The rest of June was wet.

Here's a little video short from the International meet a few years ago with Nico Favresse on 'Me' and off Nightmayer (E8 6c).

19 July 2012

June in a Nut: Part I

Blogging came easier when I had uni work. The moment I walked out my last exam, I went straight to North Stack Wall, Gogarth. The verbal diahorrea brought on by post exam ecstacy was duly corked as I started up the snaking line of The Cad (E6 6a), but, after a few deep breaths I found myself a third of the way up the wall with un-tieing shoe laces. I was in two minds as to whether I should reverse to the deck, or press on to the foot-ledge mentioned in the guide at two thirds height. I reversed.

As I rocked through the crux, I could see no sign of the supposed ledge and the moves forced me onwards. Eventually I got stood on a 5cm by 5cm square block and began to relax, totally thankful that I had reversed to tie my laces. I stood facing an old bolt stud which can be threaded with a wire, a bolt stud which I'd been told was no longer neccessary as there was a 'bomber' skyhook.
I looked at my skyhook swaying in the wind and at the moves ahead.....
I fiddled about trying to loosen the heads on my wires to thread the bolt, but, none of them would free up, so I was left with some very thin moves to do with only a wobbly skyhook between me and a 90 foot ride. A few tense and tenuous moves led to a mindfuck of a final move, with no other options, I stuffed all my eggs in one basket and piano-played up the wall with my left hand, as my feet were creeping beneath me. Suddenly, time warped back to its usual pace, the calls of fulmars could be heard once more and the sea returned to flagellating itself on the rocks beneath as I grabbed a proper thank-god hold. A final few moves went by, then I sat on top and gratefully appreciated the strength of flaky quartzite.

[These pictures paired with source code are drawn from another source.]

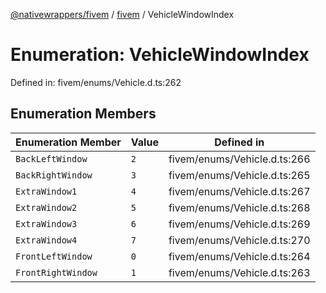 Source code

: [@nativewrappers/fivem](../../README.md) / [fivem](../README.md) / VehicleWindowIndex

# Enumeration: VehicleWindowIndex

Defined in: fivem/enums/Vehicle.d.ts:262

## Enumeration Members

| Enumeration Member | Value | Defined in |
| ------ | ------ | ------ |
| <a id="backleftwindow"></a> `BackLeftWindow` | `2` | fivem/enums/Vehicle.d.ts:266 |
| <a id="backrightwindow"></a> `BackRightWindow` | `3` | fivem/enums/Vehicle.d.ts:265 |
| <a id="extrawindow1"></a> `ExtraWindow1` | `4` | fivem/enums/Vehicle.d.ts:267 |
| <a id="extrawindow2"></a> `ExtraWindow2` | `5` | fivem/enums/Vehicle.d.ts:268 |
| <a id="extrawindow3"></a> `ExtraWindow3` | `6` | fivem/enums/Vehicle.d.ts:269 |
| <a id="extrawindow4"></a> `ExtraWindow4` | `7` | fivem/enums/Vehicle.d.ts:270 |
| <a id="frontleftwindow"></a> `FrontLeftWindow` | `0` | fivem/enums/Vehicle.d.ts:264 |
| <a id="frontrightwindow"></a> `FrontRightWindow` | `1` | fivem/enums/Vehicle.d.ts:263 |
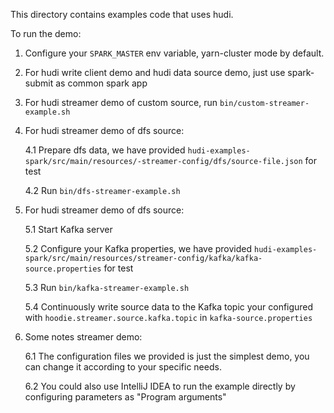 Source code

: <!--
  Licensed to the Apache Software Foundation (ASF) under one or more
  contributor license agreements.  See the NOTICE file distributed with
  this work for additional information regarding copyright ownership.
  The ASF licenses this file to You under the Apache License, Version 2.0
  (the "License"); you may not use this file except in compliance with
  the License.  You may obtain a copy of the License at

       http://www.apache.org/licenses/LICENSE-2.0

  Unless required by applicable law or agreed to in writing, software
  distributed under the License is distributed on an "AS IS" BASIS,
  WITHOUT WARRANTIES OR CONDITIONS OF ANY KIND, either express or implied.
  See the License for the specific language governing permissions and
  limitations under the License.
-->

This directory contains examples code that uses hudi.

To run the demo: 

1. Configure your `SPARK_MASTER` env variable, yarn-cluster mode by default.
2. For hudi write client demo and hudi data source demo, just use spark-submit as common spark app
3. For hudi streamer demo of custom source, run `bin/custom-streamer-example.sh`
4. For hudi streamer demo of dfs source:

   4.1 Prepare dfs data, we have provided `hudi-examples-spark/src/main/resources/-streamer-config/dfs/source-file.json`
   for test

   4.2 Run `bin/dfs-streamer-example.sh`

5. For hudi streamer demo of dfs source:

   5.1 Start Kafka server

   5.2 Configure your Kafka properties, we have
   provided `hudi-examples-spark/src/main/resources/streamer-config/kafka/kafka-source.properties` for test

   5.3 Run `bin/kafka-streamer-example.sh`

   5.4 Continuously write source data to the Kafka topic your configured with `hoodie.streamer.source.kafka.topic`
   in `kafka-source.properties`

6. Some notes streamer demo:

   6.1 The configuration files we provided is just the simplest demo, you can change it according to your specific
   needs.

   6.2 You could also use IntelliJ IDEA to run the example directly by configuring parameters as "Program arguments"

Well, I'm still over a month behind and If I carry on at this pace, and you read as fast as myself, you'll never catch-up, so here's some delights for your delicate, multi-layered, light sensitive membranes.

PABBAY (Probably About as Brilliant and Beautiful Area as You'lleversee).

Duncan warming up on the ferry. Photo: Gwen Lancashire

Trying to get the burnt bits out the sun on the exposed P3 belay of Prophecy of Drowning (E2 5c). N.B. we were so far North that the horizon can be seen to curve dramatically, the sun doesn't set until midnight either! Photo: Duncan Campbell

Home. Photo: Duncan Campbell

Seconding George on the awesome Johnny Scuttlebutt (E5 6a), Banded Walls. Photo: Will Nicholls
Starting out my short-lived attempt on Every Cormorant is a Potential Shag (E7 6b). Photo: Ben Alsford

Setting off on P2 of Perfect Monsters (E7 6b), Dun Mingulay. Photo: Duncan Campbell

Pabbay and Mingulay from callum coldwell-storry on Vimeo.

Perfect Island, perfect weather, perfect holds and gear, it's just a shame about the company.